◆ **TASK PROMPT**: While reading through the material below, copy each line that holds the word "energy".
+--
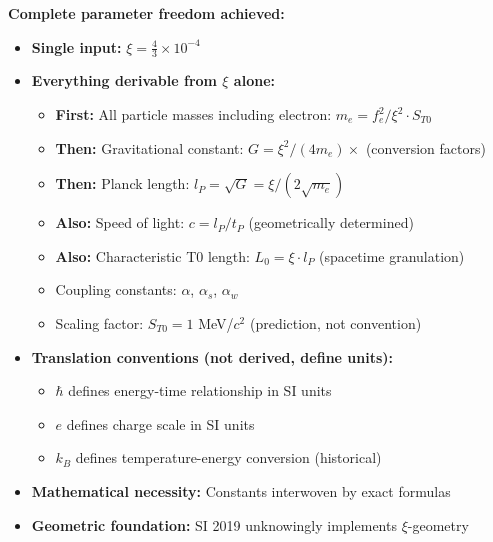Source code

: \documentclass[12pt,a4paper]{article}
\begin{document}
	\begin{keyresult}
		\textbf{Complete parameter freedom achieved:}
		\begin{itemize}
			\item \textbf{Single input:} $\xi = \frac{4}{3} \times 10^{-4}$
			
			\item \textbf{Everything derivable from $\xi$ alone:}
			\begin{itemize}
				\item \textbf{First:} All particle masses including electron: $m_e = f_e^2/\xi^2 \cdot S_{T0}$
				\item \textbf{Then:} Gravitational constant: $G = \xi^2/(4m_e) \times$ (conversion factors)
				\item \textbf{Then:} Planck length: $l_P = \sqrt{G} = \xi/(2\sqrt{m_e})$
				\item \textbf{Also:} Speed of light: $c = l_P/t_P$ (geometrically determined)
				\item \textbf{Also:} Characteristic T0 length: $L_0 = \xi \cdot l_P$ (spacetime granulation)
				\item Coupling constants: $\alpha$, $\alpha_s$, $\alpha_w$
				\item Scaling factor: $S_{T0} = 1$ MeV/$c^2$ (prediction, not convention)
			\end{itemize}
			
			\item \textbf{Translation conventions (not derived, define units):}
			\begin{itemize}
				\item $\hbar$ defines energy-time relationship in SI units
				\item $e$ defines charge scale in SI units
				\item $k_B$ defines temperature-energy conversion (historical)
			\end{itemize}
			
			\item \textbf{Mathematical necessity:} Constants interwoven by exact formulas
			
			\item \textbf{Geometric foundation:} SI 2019 unknowingly implements $\xi$-geometry
		\end{itemize}
	\end{keyresult}
	
\end{document}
+--
◆ **RESPONSE**:
				\item $\hbar$ defines energy-time relationship in SI units
				\item $k_B$ defines temperature-energy conversion (historical)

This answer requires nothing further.